» Task objective: Pull each line containing "kappa" from the data.

» Listed entries:
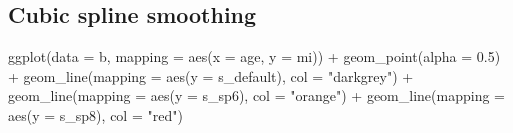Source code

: \documentclass[
]{book}
\newenvironment{Shaded}{\begin{snugshade}}{\end{snugshade}}
\newcommand{\AttributeTok}[1]{\textcolor[rgb]{0.77,0.63,0.00}{#1}}
\newcommand{\FloatTok}[1]{\textcolor[rgb]{0.00,0.00,0.81}{#1}}
\newcommand{\FunctionTok}[1]{\textcolor[rgb]{0.00,0.00,0.00}{#1}}
\newcommand{\NormalTok}[1]{#1}
\newcommand{\OtherTok}[1]{\textcolor[rgb]{0.56,0.35,0.01}{#1}}
\newcommand{\SpecialCharTok}[1]{\textcolor[rgb]{0.00,0.00,0.00}{#1}}
\newcommand{\StringTok}[1]{\textcolor[rgb]{0.31,0.60,0.02}{#1}}
\begin{document}
\begin{Shaded}
\end{Shaded}

\hypertarget{cubic-spline-smoothing-1}{%
\subsection{Cubic spline smoothing}\label{cubic-spline-smoothing-1}}

\begin{Shaded}
\begin{Highlighting}[]
\FunctionTok{ggplot}\NormalTok{(}\AttributeTok{data =}\NormalTok{ b, }
       \AttributeTok{mapping =} \FunctionTok{aes}\NormalTok{(}\AttributeTok{x =}\NormalTok{ age, }\AttributeTok{y =}\NormalTok{ mi)) }\SpecialCharTok{+}
  \FunctionTok{geom\_point}\NormalTok{(}\AttributeTok{alpha =} \FloatTok{0.5}\NormalTok{) }\SpecialCharTok{+} 
  \FunctionTok{geom\_line}\NormalTok{(}\AttributeTok{mapping =} \FunctionTok{aes}\NormalTok{(}\AttributeTok{y =}\NormalTok{ s\_default), }\AttributeTok{col =} \StringTok{"darkgrey"}\NormalTok{) }\SpecialCharTok{+}
  \FunctionTok{geom\_line}\NormalTok{(}\AttributeTok{mapping =} \FunctionTok{aes}\NormalTok{(}\AttributeTok{y =}\NormalTok{ s\_sp6), }\AttributeTok{col =} \StringTok{"orange"}\NormalTok{) }\SpecialCharTok{+} 
  \FunctionTok{geom\_line}\NormalTok{(}\AttributeTok{mapping =} \FunctionTok{aes}\NormalTok{(}\AttributeTok{y =}\NormalTok{ s\_sp8), }\AttributeTok{col =} \StringTok{"red"}\NormalTok{)}
\end{Highlighting}
\end{Shaded}
\end{document}
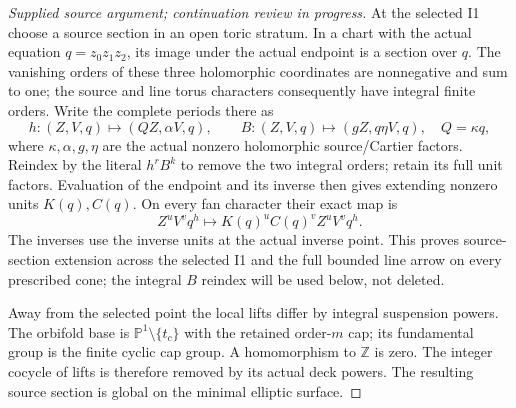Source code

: \begin{proof}[Supplied source argument; continuation review in progress]
At the selected I1 choose a source section in an open toric stratum.
In a chart with the actual equation \(q=z_0z_1z_2\), its image under
the actual endpoint is a section over \(q\). The vanishing orders of
these three holomorphic coordinates are nonnegative and sum to one;
the source and line torus characters consequently have integral finite
orders. Write the complete periods there as
\[
 h:(Z,V,q)\mapsto(QZ,\alpha V,q),\qquad
 B:(Z,V,q)\mapsto(gZ,q\eta V,q),\quad Q=\kappa q,
 \tag{EF.24}
\]
where \(\kappa,\alpha,g,\eta\) are the actual nonzero holomorphic
source/Cartier factors. Reindex by the literal \(h^rB^k\) to remove
the two integral orders; retain its full unit factors. Evaluation of
the endpoint and its inverse then gives extending nonzero units
\(K(q),C(q)\). On every fan character their exact map is
\[
 Z^uV^vq^h\longmapsto K(q)^uC(q)^vZ^uV^vq^h.
 \tag{EF.25}
\]
The inverses use the inverse units at the actual inverse point. This
proves source-section extension across the selected I1 and the full
bounded line arrow on every prescribed cone; the integral \(B\)
reindex will be used below, not deleted.

Away from the selected point the local lifts differ by integral
suspension powers. The orbifold base is \(\mathbb P^1\setminus
\{t_c\}\) with the retained order-\(m\) cap; its fundamental group
is the finite cyclic cap group. A homomorphism to \(\mathbb Z\) is
zero. The integer cocycle of lifts is therefore removed by its actual
deck powers. The resulting source section is global on the minimal
elliptic surface.


\end{proof}
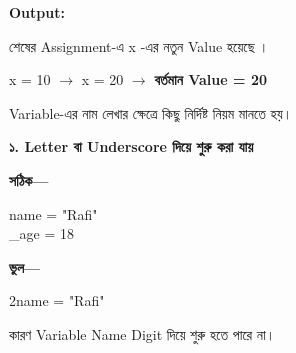 \textbf{Output:}

\begin{codebox}

\begin{english}
\end{english}

\end{codebox}

শেষের Assignment-এ
\textenglish{\ttfamily x}
-এর নতুন Value হয়েছে
\textenglish{}।

\begin{center}

\textenglish{\ttfamily x = 10}
\(\longrightarrow\)
\textenglish{\ttfamily x = 20}
\(\longrightarrow\)
\textbf{বর্তমান Value = 20}

\end{center}



Variable-এর নাম লেখার ক্ষেত্রে কিছু নির্দিষ্ট নিয়ম মানতে হয়।


\textbf{\color{darkTeal}১. Letter বা Underscore দিয়ে শুরু করা যায়}

\textbf{সঠিক—}

\begin{codebox}

\begin{english}
\ttfamily
name = "Rafi"\\
\_age = 18
\end{english}

\end{codebox}

\textbf{ভুল—}

\begin{codebox}

\begin{english}
\ttfamily
2name = "Rafi"
\end{english}

\end{codebox}

কারণ Variable Name Digit দিয়ে শুরু হতে পারে না।


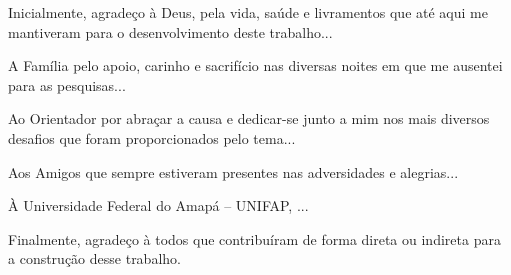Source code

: %
%

\begin{agradecimentos}

Inicialmente, agradeço à Deus, pela vida, saúde e livramentos que até aqui me mantiveram para o desenvolvimento deste trabalho...

A Família pelo apoio, carinho e sacrifício nas diversas noites em que me ausentei para as pesquisas...

Ao Orientador por abraçar a causa e dedicar-se junto a mim nos mais diversos desafios que foram proporcionados pelo tema...

Aos Amigos que sempre estiveram presentes nas adversidades e alegrias...

À Universidade Federal do Amapá -- UNIFAP, ...

Finalmente, agradeço à todos que contribuíram de forma direta ou indireta para a construção desse trabalho. 

\end{agradecimentos}

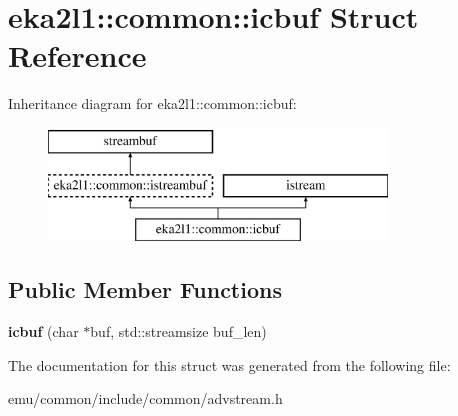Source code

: \hypertarget{structeka2l1_1_1common_1_1icbuf}{}\section{eka2l1\+:\+:common\+:\+:icbuf Struct Reference}
\label{structeka2l1_1_1common_1_1icbuf}
Inheritance diagram for eka2l1\+:\+:common\+:\+:icbuf\+:\begin{figure}[H]
\begin{center}
\leavevmode
\includegraphics[height=3.000000cm]{structeka2l1_1_1common_1_1icbuf}
\end{center}
\end{figure}
\subsection*{Public Member Functions}
\begin{DoxyCompactItemize}
\item 
\mbox{\label{structeka2l1_1_1common_1_1icbuf_a34c9d26ffae022d85d37871db8646524}} 
{\bfseries icbuf} (char $\ast$buf, std\+::streamsize buf\+\_\+len)
\end{DoxyCompactItemize}


The documentation for this struct was generated from the following file\+:\begin{DoxyCompactItemize}
\item 
emu/common/include/common/advstream.\+h\end{DoxyCompactItemize}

» Answer to this task:
 B:(Z,V,q)\mapsto(gZ,q\eta V,q),\quad Q=\kappa q,
where \(\kappa,\alpha,g,\eta\) are the actual nonzero holomorphic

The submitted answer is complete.